● Data for the task:

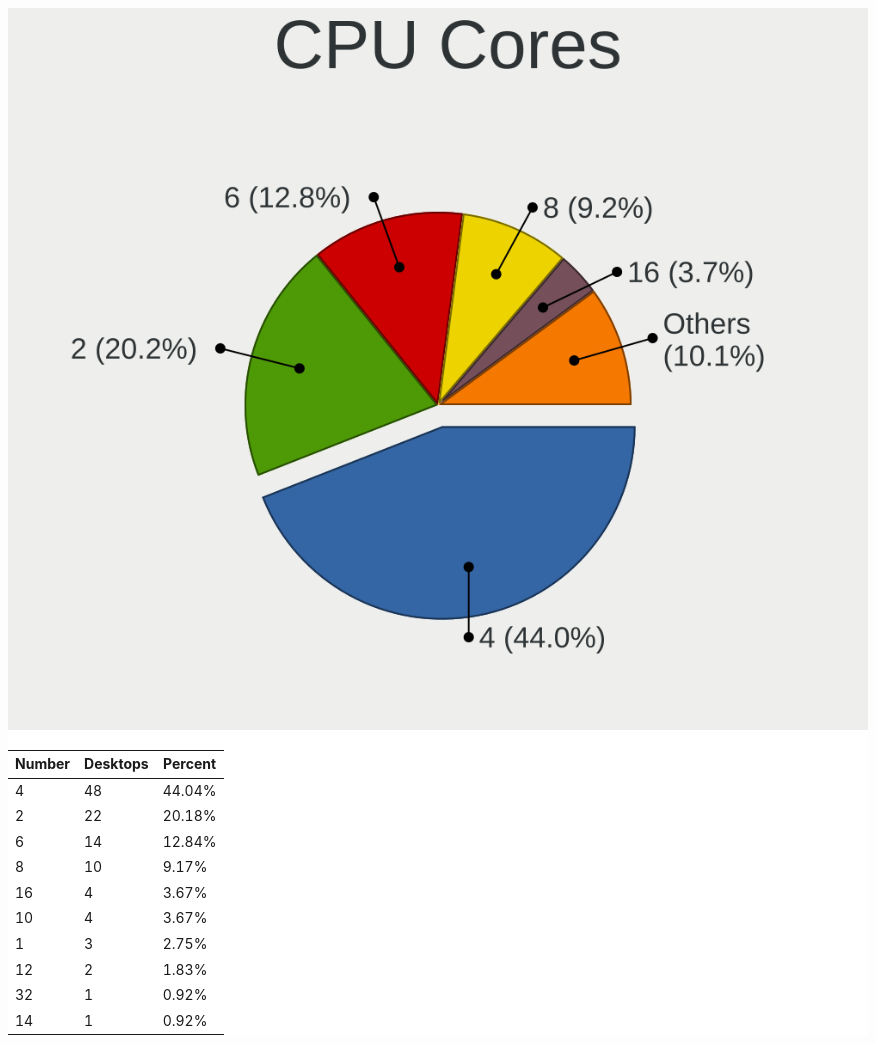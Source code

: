 ![CPU Cores](./images/pie_chart/cpu_cores.svg)


| Number | Desktops | Percent |
|--------|----------|---------|
| 4      | 48       | 44.04%  |
| 2      | 22       | 20.18%  |
| 6      | 14       | 12.84%  |
| 8      | 10       | 9.17%   |
| 16     | 4        | 3.67%   |
| 10     | 4        | 3.67%   |
| 1      | 3        | 2.75%   |
| 12     | 2        | 1.83%   |
| 32     | 1        | 0.92%   |
| 14     | 1        | 0.92%   |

● Task description: Beginning at the line that holds "Desktops | Percent |", reproduce each line of the records above down to and including the last one.

● Your response:
| Number | Desktops | Percent |
|--------|----------|---------|
| 4      | 48       | 44.04%  |
| 2      | 22       | 20.18%  |
| 6      | 14       | 12.84%  |
| 8      | 10       | 9.17%   |
| 16     | 4        | 3.67%   |
| 10     | 4        | 3.67%   |
| 1      | 3        | 2.75%   |
| 12     | 2        | 1.83%   |
| 32     | 1        | 0.92%   |
| 14     | 1        | 0.92%   |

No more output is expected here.